Peygamber Efendimiz, ne bir kadın ne de bir hizmetçi, hiç kimseye vurmamıştır. Ancak Allâh yolunda savaştığı zamanlar müstesnâ. Kendisine fenâlık yapan kimseden intikam almaya da kalkmazdı. Yalnız Allâh’ın yasak ettiği şeyler çiğnenince, o yasağı çiğneyen kimseye Allâh için cezasını verirdi. (Müslim, Fedâil, 79)

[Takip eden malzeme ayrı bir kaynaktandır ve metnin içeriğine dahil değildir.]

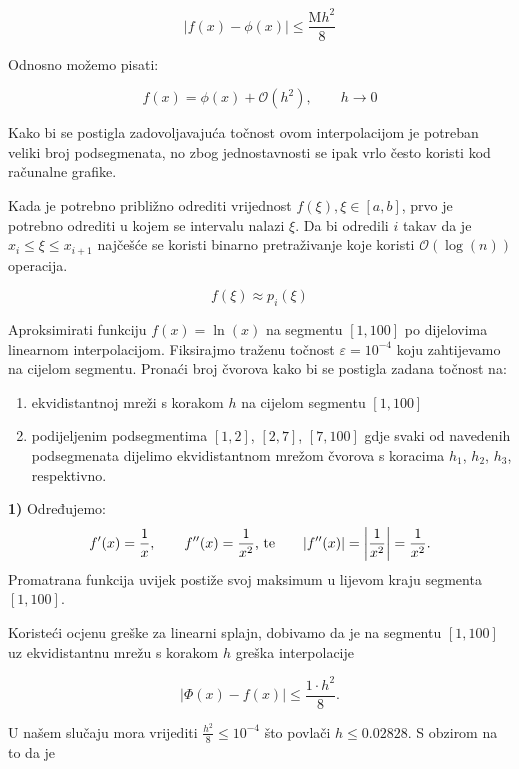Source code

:$$
|f(x) - \phi(x)|\leq \frac{\text{M}h^2}{8}
$$

Odnosno možemo pisati:

\begin{equation*}
    f(x) = \phi(x) + \mathcal{O}(h^2),\qquad h\to0
\end{equation*}

Kako bi se postigla zadovoljavajuća točnost ovom interpolacijom je potreban veliki broj podsegmenata, no zbog jednostavnosti se ipak vrlo često koristi kod računalne grafike.

Kada je potrebno približno odrediti vrijednost $f(\xi), \xi\in[a,b]$, prvo je potrebno odrediti u kojem se intervalu nalazi $\xi$. Da bi odredili $i$ takav da je $x_i\leq\xi\leq x_{i+1}$ najčešće se koristi binarno pretraživanje koje koristi $\mathcal{O}(\log(n))$ operacija.

$$
f(\xi)\approx p_i(\xi)
$$

\newpage

\begin{example}
    Aproksimirati funkciju $f(x) = \ln(x)$ na segmentu $[1,100]$ po dijelovima linearnom interpolacijom. Fiksirajmo traženu točnost $\varepsilon = 10^{-4}$ koju zahtijevamo na cijelom segmentu. Pronaći broj čvorova kako bi se postigla zadana točnost na:

    \begin{enumerate}
        \item ekvidistantnoj mreži s korakom $h$ na cijelom segmentu $[1,100]$
        \item podijeljenim podsegmentima $[1,2]$, $[2,7]$, $[7,100]$ gdje svaki od navedenih podsegmenata dijelimo ekvidistantnom mrežom čvorova s koracima $h_1$, $h_2$, $h_3$, respektivno.
    \end{enumerate}
\end{example}

\textbf{1)} Određujemo:
    $$
    f'(x) = {1\over x},\qquad f''(x)={1\over x^2}\text{, te}\qquad |f''(x)|=\left|{1\over x^2}\right|={1\over x^2}.
    $$
    Promatrana funkcija uvijek postiže svoj maksimum u lijevom kraju segmenta $[1,100]$.

Koristeći ocjenu greške za linearni splajn, dobivamo da je na segmentu $[1, 100]$
uz ekvidistantnu mrežu s korakom $h$ greška interpolacije

$$
|\Phi(x)-f(x)|\leq\frac{1\cdot h^2}{8}.
$$

U našem slučaju mora vrijediti $\displaystyle\frac{h^2}{8}\leq 10^{-4}$ što povlači $h\leq0.02828$.
S obzirom na to da je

Resûlullâh -sallallâhu aleyhi ve sellem- bulunduğu meclislerde son derece derli toplu oturur, vakâra yakışmayacak herhangi bir durumu görülmezdi. Çoğu zaman sükût hâlinde bulunur, gereksiz hiçbir söz sarfetmezdi. Ebû Mâlik el-Eşcaî babasının şöyle dediğini rivâyet eder; “Bizler delikanlı iken sık sık Resûlullâh’ın huzurunda otururduk. Allâh Resûlü’nden daha uzun süre sükût hâlinde duran birini görmedim. Sahâbeleri konuşup lâfa daldıklarında kendisi tebessüm ederdi.” (Heysemî, X, 298)



[1] Eğer bir kimse, yolda ansızın Resûlullâh’ı görüverecek olsa, onun yürüyüşünden heybete kapılır, asâlet ve vakârındaki yücelik ile ürperirdi.